Published piece: So you want to create your own gap year – here’s how

WHEN YOU TAKE a gap year, you are not only giving yourself an opportunity to see the world, you are also giving yourself a gift of a lifetime. Through planning, learning, and experimenting along the way, you’ll develop and harness life skills hard to learn otherwise. The experience opens the mind to different cultural perspectives where you’ll learn to thrive with significant autonomy.

The initial idea of a gap year, where students take a year of academic sabbatical to travel, has evolved. Gap years are no longer limited to students and have grown to include those who have found a way to work remotely. The line between work and travel has since been blurred, and has ultimately spawned the creation of combining the two into a whole different work and travel experience, appealing to freelancers, entrepreneurs, and digital nomads alike. However, many companies nowadays are trying to get you to pay them to handle the back-end work, such as travel and lodging logistics, for you. But they are expensive, and outsourcing that work ultimately robs you of part of the travel experience. Planning this gap year on your own will provide you the flexibility of choosing where you want to go. Take off as fast as you want, or stay for much longer, visas permitting.

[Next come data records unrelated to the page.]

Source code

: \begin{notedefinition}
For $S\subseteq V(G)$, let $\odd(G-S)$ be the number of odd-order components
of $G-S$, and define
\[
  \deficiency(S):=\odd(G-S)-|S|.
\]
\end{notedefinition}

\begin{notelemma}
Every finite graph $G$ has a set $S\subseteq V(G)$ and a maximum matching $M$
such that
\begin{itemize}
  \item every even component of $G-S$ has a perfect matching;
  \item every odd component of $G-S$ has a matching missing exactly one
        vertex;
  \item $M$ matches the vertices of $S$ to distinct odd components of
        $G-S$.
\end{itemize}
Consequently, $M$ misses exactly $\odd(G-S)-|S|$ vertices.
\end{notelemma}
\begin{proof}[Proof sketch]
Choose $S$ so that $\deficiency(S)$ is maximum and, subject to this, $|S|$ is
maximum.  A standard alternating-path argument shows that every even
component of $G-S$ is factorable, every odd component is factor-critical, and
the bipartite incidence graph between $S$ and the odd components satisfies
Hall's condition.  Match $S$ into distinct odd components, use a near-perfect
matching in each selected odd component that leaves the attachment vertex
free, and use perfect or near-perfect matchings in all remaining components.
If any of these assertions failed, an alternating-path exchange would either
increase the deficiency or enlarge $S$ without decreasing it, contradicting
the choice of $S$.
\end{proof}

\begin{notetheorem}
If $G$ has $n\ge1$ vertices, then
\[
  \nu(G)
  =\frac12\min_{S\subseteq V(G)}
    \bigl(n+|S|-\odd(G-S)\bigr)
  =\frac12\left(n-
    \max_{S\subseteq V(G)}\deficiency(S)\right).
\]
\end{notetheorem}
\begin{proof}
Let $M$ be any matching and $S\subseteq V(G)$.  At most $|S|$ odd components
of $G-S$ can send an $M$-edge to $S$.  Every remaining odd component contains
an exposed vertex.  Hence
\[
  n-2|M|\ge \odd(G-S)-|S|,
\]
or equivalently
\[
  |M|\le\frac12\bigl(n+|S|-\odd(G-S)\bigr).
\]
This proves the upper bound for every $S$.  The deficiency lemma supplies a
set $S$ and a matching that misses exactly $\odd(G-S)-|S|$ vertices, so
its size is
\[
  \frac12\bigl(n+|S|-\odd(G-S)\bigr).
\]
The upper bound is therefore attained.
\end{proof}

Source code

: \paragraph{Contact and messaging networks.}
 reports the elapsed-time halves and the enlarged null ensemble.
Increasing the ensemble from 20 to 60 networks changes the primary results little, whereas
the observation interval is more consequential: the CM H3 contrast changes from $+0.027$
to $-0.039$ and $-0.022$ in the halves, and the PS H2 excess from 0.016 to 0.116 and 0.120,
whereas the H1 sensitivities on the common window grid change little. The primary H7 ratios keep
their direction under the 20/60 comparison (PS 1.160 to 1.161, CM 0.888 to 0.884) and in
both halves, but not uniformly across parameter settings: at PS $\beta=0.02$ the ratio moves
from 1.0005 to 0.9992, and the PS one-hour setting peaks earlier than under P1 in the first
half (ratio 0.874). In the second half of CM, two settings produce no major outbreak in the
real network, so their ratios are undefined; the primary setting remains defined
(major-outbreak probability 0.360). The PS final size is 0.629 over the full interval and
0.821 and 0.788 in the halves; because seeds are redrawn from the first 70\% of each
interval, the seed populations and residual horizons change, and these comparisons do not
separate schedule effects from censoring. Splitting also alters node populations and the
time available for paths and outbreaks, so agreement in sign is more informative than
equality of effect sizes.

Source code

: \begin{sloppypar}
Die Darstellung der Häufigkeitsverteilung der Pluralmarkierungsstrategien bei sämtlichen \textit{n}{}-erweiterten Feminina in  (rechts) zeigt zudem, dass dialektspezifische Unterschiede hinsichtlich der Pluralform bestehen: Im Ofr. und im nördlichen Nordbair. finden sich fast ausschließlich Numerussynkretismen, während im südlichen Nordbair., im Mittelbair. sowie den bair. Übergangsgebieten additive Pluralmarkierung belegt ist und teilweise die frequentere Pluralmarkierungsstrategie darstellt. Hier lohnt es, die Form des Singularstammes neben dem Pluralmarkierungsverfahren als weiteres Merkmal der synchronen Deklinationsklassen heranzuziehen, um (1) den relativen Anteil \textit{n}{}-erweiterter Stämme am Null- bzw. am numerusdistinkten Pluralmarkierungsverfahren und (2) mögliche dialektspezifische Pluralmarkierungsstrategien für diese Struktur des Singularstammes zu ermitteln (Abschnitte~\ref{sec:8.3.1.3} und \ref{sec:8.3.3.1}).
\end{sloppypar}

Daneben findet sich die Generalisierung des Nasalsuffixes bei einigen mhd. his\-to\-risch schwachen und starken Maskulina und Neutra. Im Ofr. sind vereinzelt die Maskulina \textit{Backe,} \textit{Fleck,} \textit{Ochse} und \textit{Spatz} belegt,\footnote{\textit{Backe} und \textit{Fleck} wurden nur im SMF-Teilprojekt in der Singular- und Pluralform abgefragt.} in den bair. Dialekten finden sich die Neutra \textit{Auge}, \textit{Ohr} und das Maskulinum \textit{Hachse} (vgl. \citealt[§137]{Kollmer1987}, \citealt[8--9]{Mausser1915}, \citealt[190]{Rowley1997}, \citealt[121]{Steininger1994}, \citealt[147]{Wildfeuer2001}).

Whether you have been itching for your chance to create your own gap year before you buckle down and shackle yourself to a desk job, or have finally found a way to work remotely as a digital nomad, here are the things you need to consider in order to create a successful gap year.

Figure out your intent

This might be a never-ending question, but having a basic idea of the big WHY will help you construct a plan to create your own gap year. Sometimes it’s to explore the rich cultures of a foreign country and try unfamiliar things. Other times the goal is to explore possible careers, gain international experience, and build connections with the locals. Maybe it’s a chance to fully embrace the “work hard, play hard” motto and find a community with that same commitment, or to challenge your comfort zone and find yourself. Often it’s simply a desire to escape from the realities of life back home, even for a while.